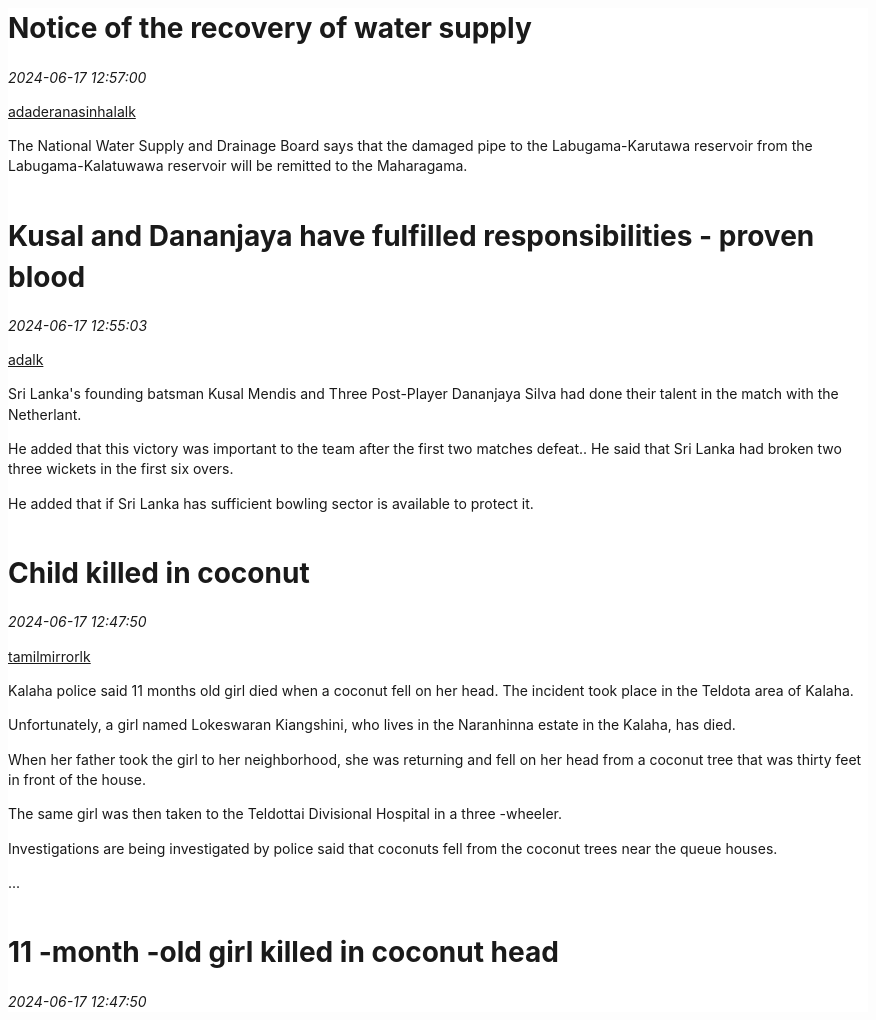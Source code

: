 # Notice of the recovery of water supply

*2024-06-17 12:57:00*

[adaderanasinhalalk](http://sinhala.adaderana.lk/news/197844)

The National Water Supply and Drainage Board says that the damaged pipe to the Labugama-Karutawa reservoir from the Labugama-Kalatuwawa reservoir will be remitted to the Maharagama.



# Kusal and Dananjaya have fulfilled responsibilities - proven blood

*2024-06-17 12:55:03*

[adalk](https://www.ada.lk/breaking_news/කුසල්-හා-ධනංජය-වගකීම්-ඉටු-කළා----අසලංක-දක්ෂතාව-ඔප්පු-කළා/11-410258)

Sri Lanka's founding batsman Kusal Mendis and Three Post-Player Dananjaya Silva had done their talent in the match with the Netherlant.

He added that this victory was important to the team after the first two matches defeat.. He said that Sri Lanka had broken two three wickets in the first six overs.

He added that if Sri Lanka has sufficient bowling sector is available to protect it.



# Child killed in coconut

*2024-06-17 12:47:50*

[tamilmirrorlk](https://www.tamilmirror.lk/மலையகம்/தேங்காய்-விழுந்ததில்-குழந்தை-பலி/76-339019)

Kalaha police said 11 months old girl died when a coconut fell on her head. The incident took place in the Teldota area of ​​Kalaha.

Unfortunately, a girl named Lokeswaran Kiangshini, who lives in the Naranhinna estate in the Kalaha, has died.

When her father took the girl to her neighborhood, she was returning and fell on her head from a coconut tree that was thirty feet in front of the house.

The same girl was then taken to the Teldottai Divisional Hospital in a three -wheeler.

Investigations are being investigated by police said that coconuts fell from the coconut trees near the queue houses.

...



# 11 -month -old girl killed in coconut head

*2024-06-17 12:47:50*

* [Assignment]: All lines in the entries above that hold the word "police" need to be copied.

* [Answer for the task]:
Kalaha police said 11 months old girl died when a coconut fell on her head. The incident took place in the Teldota area of ​​Kalaha.
Investigations are being investigated by police said that coconuts fell from the coconut trees near the queue houses.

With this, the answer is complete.